++++ DATASET EXCERPTS

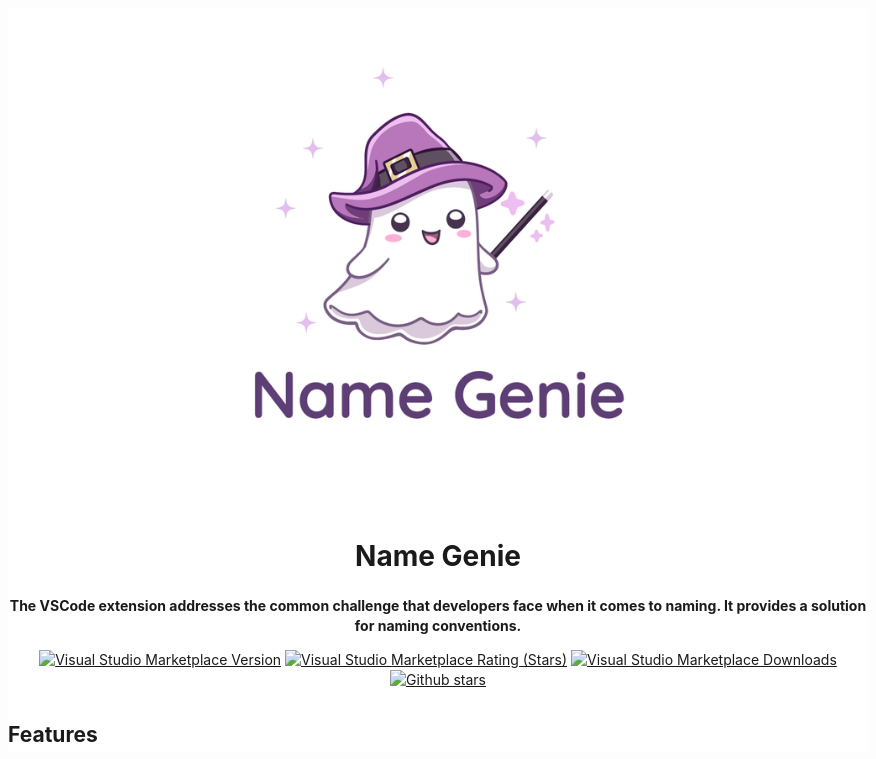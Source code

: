 <p align="center">
  <picture>
    <source media="(prefers-color-scheme: dark)" srcset="static/name-genie.png">
    <img alt="Name Genie" src="https://github.com/takagimeow/name-genie/blob/main/apps/backend/static/name-genie.png?raw=true" width="100%">
  </picture>
</p>

<div align="center">

# Name Genie

**The VSCode extension addresses the common challenge that developers face when it comes to naming. It provides a solution for naming conventions.**

[![Visual Studio Marketplace Version](https://img.shields.io/visual-studio-marketplace/v/takagimeow.name-genie)](https://marketplace.visualstudio.com/items?itemName=takagimeow.name-genie)
[![Visual Studio Marketplace Rating (Stars)](https://img.shields.io/visual-studio-marketplace/stars/takagimeow.name-genie)](https://marketplace.visualstudio.com/items?itemName=takagimeow.name-genie)
[![Visual Studio Marketplace Downloads](https://img.shields.io/visual-studio-marketplace/d/takagimeow.name-genie)](https://marketplace.visualstudio.com/items?itemName=takagimeow.name-genie)
[![Github stars](https://img.shields.io/github/stars/takagimeow/name-genie)](https://github.com/takagimeow/name-genie)

</div>

## Features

++++++++

◆ TASK TO CARRY OUT: Omitting all pictures, reproduce the records above in their entirety.

◆ WORKED SOLUTION:
Source code

: <p align="center">
  <picture>
    <source media="(prefers-color-scheme: dark)" srcset="static/name-genie.png">
    <img alt="Name Genie" src="https://github.com/takagimeow/name-genie/blob/main/apps/backend/static/name-genie.png?raw=true" width="100%">
  </picture>
</p>

<div align="center">

# Name Genie

**The VSCode extension addresses the common challenge that developers face when it comes to naming. It provides a solution for naming conventions.**

[![Visual Studio Marketplace Version](https://img.shields.io/visual-studio-marketplace/v/takagimeow.name-genie)](https://marketplace.visualstudio.com/items?itemName=takagimeow.name-genie)
[![Visual Studio Marketplace Rating (Stars)](https://img.shields.io/visual-studio-marketplace/stars/takagimeow.name-genie)](https://marketplace.visualstudio.com/items?itemName=takagimeow.name-genie)
[![Visual Studio Marketplace Downloads](https://img.shields.io/visual-studio-marketplace/d/takagimeow.name-genie)](https://marketplace.visualstudio.com/items?itemName=takagimeow.name-genie)
[![Github stars](https://img.shields.io/github/stars/takagimeow/name-genie)](https://github.com/takagimeow/name-genie)

</div>

## Features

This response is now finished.